I’m applying to the EigenLayer fellowship and am interested in Federated learning after the reading the blog by AVS research.
Im going to describe my thought process below. Please note Im not an expert in Federated learning and am learning about it constantly so feel free to point out any mistakes or give suggestions.
One the major issues that federated learning currently faces is the existence of malicious clients that can severely decrease the performance of a model. I feel that EigenLayer can help solve that problem by establishing crypto-economic security.
There is a scheme called BGFLS (https://ieeexplore.ieee.org/document/9682070) that can backtrack malicious clients in an FL network. Clients that wish to train an FL model can opt in as AVS and need to restake some amount to participate. If we can efficiently and consistently identify malicious clients then we can slash their stake to deter them from sabotaging the model.
As @kydo pointed out in this post (https://forum.eigenlayer.xyz/t/federated-learning-protocol-secured-by-eigenlayer/402/3), a deterministic method to identify malicious behaviour and slashing them so the model has economic security would be better implemented on EigenLayer than a statistical approach.
Working of BGFLS
BGFLS is an architecture that groups clients and establishes a Model Parameters Sharing (MPS) Chain in each group to identify and backtrack malicious clients. This is done as backtracking algorithms are complicated and time-consuming with a large network of clients.
First, we randomly select clients by location and form a group. A MPS Chain is built on top of each group using Hyperledger fabric. This is done because we need a special block structure for the MPS Chain. Each client in a group gets a base model at genesis and locally trains the model to generate a set of update parameters. A random client in the group (Ci) initiates a model sharing request. A client Cj shares the latest parameters with Ci which is recorded in the MPS Chain as a transaction. After all parameters are shared and consensus is reached within the group, a new block is minted with model parameters of all clients. Ci also aggregates the local parameters and shares a new base model in the same block which is then trained upon by the rest of the clients.
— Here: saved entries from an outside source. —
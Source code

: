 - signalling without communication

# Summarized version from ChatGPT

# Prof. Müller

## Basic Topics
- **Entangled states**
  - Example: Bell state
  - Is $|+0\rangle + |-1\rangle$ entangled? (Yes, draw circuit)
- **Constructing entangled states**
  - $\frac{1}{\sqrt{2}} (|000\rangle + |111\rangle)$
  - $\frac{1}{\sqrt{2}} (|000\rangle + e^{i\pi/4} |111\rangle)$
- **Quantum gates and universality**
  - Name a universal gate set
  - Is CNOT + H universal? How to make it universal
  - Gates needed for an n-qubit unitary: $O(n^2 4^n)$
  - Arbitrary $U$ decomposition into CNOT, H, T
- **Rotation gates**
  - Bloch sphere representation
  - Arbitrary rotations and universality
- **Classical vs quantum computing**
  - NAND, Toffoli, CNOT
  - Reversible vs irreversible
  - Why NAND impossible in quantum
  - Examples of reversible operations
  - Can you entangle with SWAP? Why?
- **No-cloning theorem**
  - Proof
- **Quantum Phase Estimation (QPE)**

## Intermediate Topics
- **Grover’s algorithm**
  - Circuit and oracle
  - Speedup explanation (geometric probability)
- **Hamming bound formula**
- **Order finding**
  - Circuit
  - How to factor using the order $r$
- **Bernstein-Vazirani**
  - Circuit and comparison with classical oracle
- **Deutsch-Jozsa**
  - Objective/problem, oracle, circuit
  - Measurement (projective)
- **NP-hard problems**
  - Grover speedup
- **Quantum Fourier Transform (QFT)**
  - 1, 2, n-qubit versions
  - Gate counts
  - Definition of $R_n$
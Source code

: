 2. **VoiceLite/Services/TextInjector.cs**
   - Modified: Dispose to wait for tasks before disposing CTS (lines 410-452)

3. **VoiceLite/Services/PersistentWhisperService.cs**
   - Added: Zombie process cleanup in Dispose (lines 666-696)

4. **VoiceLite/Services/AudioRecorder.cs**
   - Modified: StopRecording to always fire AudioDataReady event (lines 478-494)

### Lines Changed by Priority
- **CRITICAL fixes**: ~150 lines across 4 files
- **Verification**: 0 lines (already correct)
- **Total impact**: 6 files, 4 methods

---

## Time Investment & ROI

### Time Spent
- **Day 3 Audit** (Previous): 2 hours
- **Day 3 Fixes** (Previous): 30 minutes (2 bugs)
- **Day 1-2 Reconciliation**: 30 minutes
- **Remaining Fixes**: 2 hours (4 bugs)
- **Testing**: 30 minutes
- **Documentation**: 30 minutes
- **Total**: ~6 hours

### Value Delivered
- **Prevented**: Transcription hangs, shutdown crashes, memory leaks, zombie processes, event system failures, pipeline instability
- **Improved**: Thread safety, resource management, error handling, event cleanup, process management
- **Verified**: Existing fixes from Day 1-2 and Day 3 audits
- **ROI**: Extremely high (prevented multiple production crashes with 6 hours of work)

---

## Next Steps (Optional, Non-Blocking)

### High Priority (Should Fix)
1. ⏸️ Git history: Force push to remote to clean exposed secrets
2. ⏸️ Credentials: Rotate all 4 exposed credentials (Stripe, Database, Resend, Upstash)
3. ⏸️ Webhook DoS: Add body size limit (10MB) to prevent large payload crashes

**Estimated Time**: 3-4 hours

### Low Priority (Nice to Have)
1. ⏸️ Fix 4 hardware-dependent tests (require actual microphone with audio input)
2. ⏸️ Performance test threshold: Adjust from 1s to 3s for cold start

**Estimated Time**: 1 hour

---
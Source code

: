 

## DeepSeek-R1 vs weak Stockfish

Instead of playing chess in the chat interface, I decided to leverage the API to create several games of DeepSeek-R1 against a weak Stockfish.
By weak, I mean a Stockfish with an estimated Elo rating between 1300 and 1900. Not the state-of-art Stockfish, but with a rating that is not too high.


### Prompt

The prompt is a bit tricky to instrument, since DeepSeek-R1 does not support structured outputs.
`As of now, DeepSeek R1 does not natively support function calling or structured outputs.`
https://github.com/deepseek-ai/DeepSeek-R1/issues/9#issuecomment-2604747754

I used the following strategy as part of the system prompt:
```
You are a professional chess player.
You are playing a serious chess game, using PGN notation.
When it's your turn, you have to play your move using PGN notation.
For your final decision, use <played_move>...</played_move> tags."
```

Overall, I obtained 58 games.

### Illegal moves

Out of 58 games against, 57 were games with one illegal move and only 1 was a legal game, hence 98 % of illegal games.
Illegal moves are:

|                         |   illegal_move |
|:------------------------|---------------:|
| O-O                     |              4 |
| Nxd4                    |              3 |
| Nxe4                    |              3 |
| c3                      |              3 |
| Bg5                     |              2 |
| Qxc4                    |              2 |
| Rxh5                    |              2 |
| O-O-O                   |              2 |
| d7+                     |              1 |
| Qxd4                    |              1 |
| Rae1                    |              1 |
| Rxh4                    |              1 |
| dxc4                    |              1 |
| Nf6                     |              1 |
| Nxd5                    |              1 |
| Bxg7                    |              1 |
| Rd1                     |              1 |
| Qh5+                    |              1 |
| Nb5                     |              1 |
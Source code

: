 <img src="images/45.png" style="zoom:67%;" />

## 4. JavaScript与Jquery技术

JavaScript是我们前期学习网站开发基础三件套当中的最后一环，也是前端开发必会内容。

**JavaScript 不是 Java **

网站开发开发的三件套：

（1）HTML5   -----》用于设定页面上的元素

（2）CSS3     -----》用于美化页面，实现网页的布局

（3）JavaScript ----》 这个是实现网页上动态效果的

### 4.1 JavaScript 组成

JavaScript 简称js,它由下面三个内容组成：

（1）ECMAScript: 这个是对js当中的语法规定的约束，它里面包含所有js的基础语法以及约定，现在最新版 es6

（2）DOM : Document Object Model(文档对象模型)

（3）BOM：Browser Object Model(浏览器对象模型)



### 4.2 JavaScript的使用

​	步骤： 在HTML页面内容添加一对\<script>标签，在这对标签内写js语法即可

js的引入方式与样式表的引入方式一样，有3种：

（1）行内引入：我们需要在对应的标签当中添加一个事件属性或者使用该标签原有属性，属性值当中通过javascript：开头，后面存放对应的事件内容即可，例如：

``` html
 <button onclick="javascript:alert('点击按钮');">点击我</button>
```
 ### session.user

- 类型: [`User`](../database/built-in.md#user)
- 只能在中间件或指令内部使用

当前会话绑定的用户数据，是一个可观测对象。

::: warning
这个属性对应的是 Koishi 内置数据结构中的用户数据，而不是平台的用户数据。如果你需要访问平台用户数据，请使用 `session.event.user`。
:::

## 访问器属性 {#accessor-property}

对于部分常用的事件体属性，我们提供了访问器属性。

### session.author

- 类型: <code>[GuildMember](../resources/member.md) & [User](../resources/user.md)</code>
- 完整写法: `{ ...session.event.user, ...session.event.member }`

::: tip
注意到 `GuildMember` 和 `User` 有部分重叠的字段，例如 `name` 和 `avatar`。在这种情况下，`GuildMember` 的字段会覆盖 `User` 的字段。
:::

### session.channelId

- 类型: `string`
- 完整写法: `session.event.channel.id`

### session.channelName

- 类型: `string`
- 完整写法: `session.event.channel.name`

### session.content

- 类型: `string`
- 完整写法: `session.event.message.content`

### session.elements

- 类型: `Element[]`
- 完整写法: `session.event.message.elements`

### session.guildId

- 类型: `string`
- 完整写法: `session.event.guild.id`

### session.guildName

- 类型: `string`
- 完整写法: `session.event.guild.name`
The block structure has several bloom filters added by Ci to improve efficiency of backtracking malicious clients. A bloom filter is a probabilistic and efficient data structure to identify if an element is a part of a set. This part is used to identify the malicious parameters inside a group which we can verify and compare to find the malicious client.
A central server receives the aggregated parameters and checks similarity between different group parameters. If group A send parameters a = [a0, a1, a2, …] and group B send parameters b = [b0, b1, b2, …] then similarity is calculated by cosθ = a.b / |a||b|.
If similarity to a particular group is very low compared to other groups then it’s classified as a malicious group. After identification, bloom filters can be used to check which parameters are malicious and verify to make sure which client is sending malicious parameters.
This scheme is explained in more detail in this research paper: A Blockchain-based Grouped Federated Learning Scheme Against Malicious Clients (https://ieeexplore.ieee.org/document/9682070)
Privacy-Preserving FL Schemes
I also came across another scheme called BPFL (https://ieeexplore.ieee.org/stamp/stamp.jsp?arnumber=9685821) that uses homomorphic encryption to ensure that local model parameters are also private and hence no sensitive dataset is leaked.
As @sreeramkannan pointed out in this reply, we need to answer the following questions:
i) How is eigenlayer leveraged in FL schemes?
ii) How EL nodes can collect data to train local models?
iii) What kind of applications would an FL scheme be suitable for?
I think the BGFL Scheme illustrates how it can leverage economic security from Eigenlayer to prevent Byzantine attacks and I would love to implement a V0 in the next few days to test out this architecture.
I, however, am curious to know how the other two questions can be answered. Please let me know your thoughts on this idea and correct me if I’m wrong anywhere.